Vous avez manifestement besoin de tribunes pour faire avancer la cause paysanne. De quoi d’autre avez-vous besoin ?
Je voudrais qu’on puisse aller plus loin dans la facilitation du dialogue politique. Le ROPPA a besoin de débattre avec les responsables des agences de coopération pour créer des synergies et pour assurer l’équité et l’harmonisation des différents projets financés par les bailleurs. C’est crucial pour nous. Nous n’avons pas uniquement besoin de financements des bailleurs de fonds.
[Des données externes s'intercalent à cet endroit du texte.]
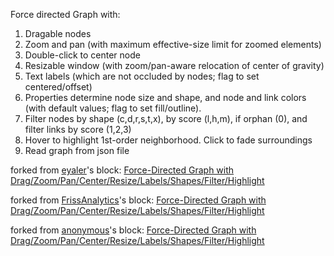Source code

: Force directed Graph with:

1. Dragable nodes
2. Zoom and pan (with maximum effective-size limit for zoomed elements)
3. Double-click to center node
4. Resizable window (with zoom/pan-aware relocation of center of gravity)
5. Text labels (which are not occluded by nodes; flag to set centered/offset)
6. Properties determine node size and shape, and node and link colors (with default values; flag to set fill/outline). 
7. Filter nodes by shape (c,d,r,s,t,x), by score (l,h,m), if orphan (0), and filter links by score (1,2,3)
8. Hover to highlight 1st-order neighborhood. Click to fade surroundings
9. Read graph from json file


forked from <a href='http://bl.ocks.org/eyaler/'>eyaler</a>'s block: <a href='http://bl.ocks.org/eyaler/10586116'>Force-Directed Graph with Drag/Zoom/Pan/Center/Resize/Labels/Shapes/Filter/Highlight</a>

forked from <a href='http://bl.ocks.org/FrissAnalytics/'>FrissAnalytics</a>'s block: <a href='http://bl.ocks.org/FrissAnalytics/a63553129a896159c07b71dd3ede35d7'>Force-Directed Graph with Drag/Zoom/Pan/Center/Resize/Labels/Shapes/Filter/Highlight</a>

forked from <a href='http://bl.ocks.org/anonymous/'>anonymous</a>'s block: <a 
href='http://bl.ocks.org/anonymous/99cf120e6a0799fc8d76013bd509cb7e'>Force-Directed 
Graph with Drag/Zoom/Pan/Center/Resize/Labels/Shapes/Filter/Highlight</a>
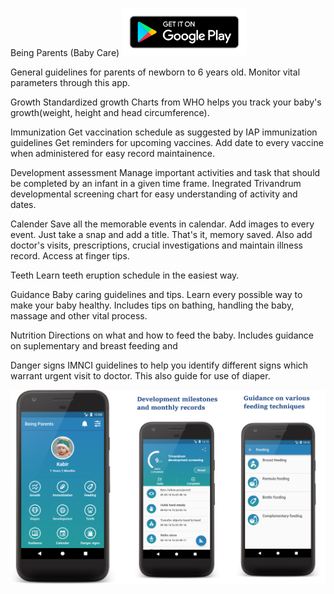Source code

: Being Parents (Baby Care) 
<a href="https://play.google.com/store/apps/details?id=com.maakservicess.beingparents.app_monitor"><img src="en_badge_web_generic.png" width="200"></a>

General guidelines for parents of newborn to 6 years old.
Monitor vital parameters through this app.

Growth
Standardized growth Charts from WHO helps you track your baby's growth(weight, height and head circumference).

Immunization
Get vaccination schedule as suggested by IAP immunization guidelines 
Get reminders for upcoming vaccines.
Add date to every vaccine when administered for easy record maintainence.

Development assessment
Manage important activities and task that should be completed by an infant in a given time frame.
Inegrated Trivandrum developmental screening chart for easy understanding of activity and dates.

Calender
Save all the memorable events in calendar. Add images to every event. 
Just take a snap and add a title. That's it, memory saved.
Also add doctor's visits, prescriptions, crucial investigations and maintain illness record. Access at finger tips.

Teeth
Learn teeth eruption schedule in the easiest way.

Guidance
Baby caring guidelines and tips. Learn every possible way to make your baby healthy. 
Includes tips on bathing, handling the baby, massage and other vital process.

Nutrition
Directions on what and how to feed the baby. Includes guidance on suplementary and breast feeding and 

Danger signs
IMNCI guidelines to help you identify different signs which warrant urgent visit to doctor.
This also guide for use of diaper.


<img src="unnamedNBE5Z7PF.png">
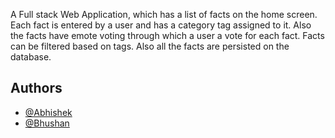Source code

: A Full stack Web Application, which has a list of facts on the home screen. 
Each fact is entered by a user and has a category tag assigned to it. 
Also the facts have emote voting through which a user a vote for each fact.
Facts can be filtered based on tags. Also all the facts are persisted on the database.



## Authors

- [@Abhishek](https://github.com/K1Abhi)
- [@Bhushan](https://www.github.com/octokatherine)
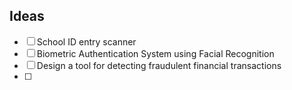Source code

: ## Ideas
- [ ] School ID entry scanner
- [ ] Biometric Authentication System using Facial Recognition
- [ ] Design a tool for detecting fraudulent financial transactions
- [ ] 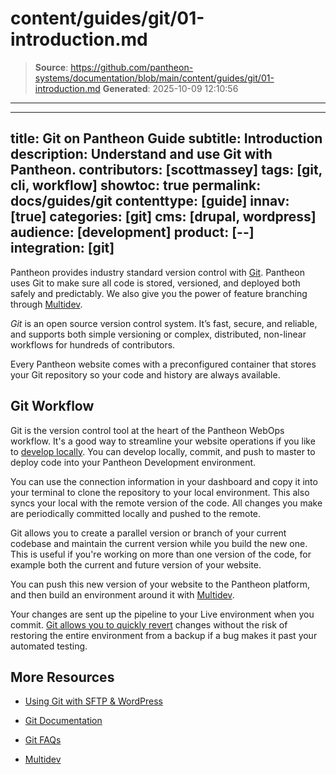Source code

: # content/guides/git/01-introduction.md

> **Source**: https://github.com/pantheon-systems/documentation/blob/main/content/guides/git/01-introduction.md
> **Generated**: 2025-10-09 12:10:56

---

---
title: Git on Pantheon Guide
subtitle: Introduction
description: Understand and use Git with Pantheon.
contributors:  [scottmassey]
tags: [git, cli, workflow]
showtoc: true
permalink: docs/guides/git
contenttype: [guide]
innav: [true]
categories: [git]
cms: [drupal, wordpress]
audience: [development]
product: [--]
integration: [git]
---

<Youtube src="LG7_wWQHtS4" title="Git" />

Pantheon provides industry standard version control with [Git](https://git-scm.com/). Pantheon uses Git to make sure all code is stored, versioned, and deployed both safely and predictably. We also give you the power of feature branching through [Multidev](/guides/multidev).

<dfn id="git">Git</dfn> is an open source version control system. It’s fast, secure, and reliable, and supports both simple versioning or complex, distributed, non-linear workflows for hundreds of contributors.

Every Pantheon website comes with a preconfigured container that stores your Git repository so your code and history are always available.

## Git Workflow

Git is the version control tool at the heart of the Pantheon WebOps<Popover title="WebOps" content="WebOps is a set of practices that facilitates collaboration and automates processes to improve web team productivity." /> workflow. It's a good way to streamline your website operations if you like to [develop locally](/guides/local-development). You can develop locally, commit, and push to master to deploy code into your Pantheon Development environment.

You can use the connection information in your dashboard and copy it into your terminal to clone the repository to your local environment. This also syncs your local with the remote version of the code. All changes you make are periodically committed locally and pushed to the remote.

Git allows you to create a parallel version or branch of your current codebase and maintain the current version while you build the new one. This is useful if you're working on more than one version of the code, for example both the current and future version of your website.

You can push this new version of your website to the Pantheon platform, and then build an environment around it with [Multidev](/guides/multidev).

Your changes are sent up the pipeline to your Live environment when you commit. [Git allows you to quickly revert](/guides/git/undo-commits) changes without the risk of restoring the entire environment from a backup if a bug makes it past your automated testing.

<Partial file="build-deploy-terminology.md" />

## More Resources

- [Using Git with SFTP & WordPress](/guides/wordpress-git/)

- [Git Documentation](https://git-scm.com/doc)

- [Git FAQs](/guides/git/faq-git)

- [Multidev](/guides/multidev)
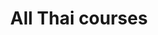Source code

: ---
menu:
    main:
        name: Course list
        weight: 2
        parent: Courses
type: courses
layout: course-list
title: All Thai courses
textContent: |-
    Here is a non-comprehensive list of the Thai courses we offer ranging from basic speaking to advanced reading and writing. We also offer more specialized in-depth courses for experienced Thai learners, such as reading newspapers. We also offer private lessons with a free selection of topics. 
    
    Please note that not all courses are available every month. To see course availability, please check our [Facebook](https://www.facebook.com/rtlschool/), [Instagram](https://www.instagram.com/rtlschool/) or [contact us](/courses/schedule).
aliases:
    - /courses/speaking-thai-courses
    - /courses/advanced-courses
    - /courses/reading-and-writing-thai-courses
---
Permettez-moi de vous rappeler que c’est le rôle du Club et que sa fonction d’interface, celle qu’il a beaucoup jouée dans le passé, doit être davantage développée. C’est dans des endroits comme le Club que nous pouvons faire passer nos messages. Par exemple, encore une fois, que le développement n’est pas un phénomène de mode. Quand j’entends tout ce bruit qu’on fait actuellement autour du changement climatique, j’ai envie de rappeler que nous travaillons sur cette problématique depuis 1973, avec le CILSS et avec le Club. Je pense que nous devons aujourd’hui saisir cette occasion pour capitaliser ces analyses. Beaucoup de bailleurs de fonds sont dans une dynamique comme si tout était à inventer. Il est important de « sortir les archives » pour informer le monde. De mon point de vue, c’est une des limites des bailleurs ; ils ont une capacité d’effacer la mémoire qui est unique.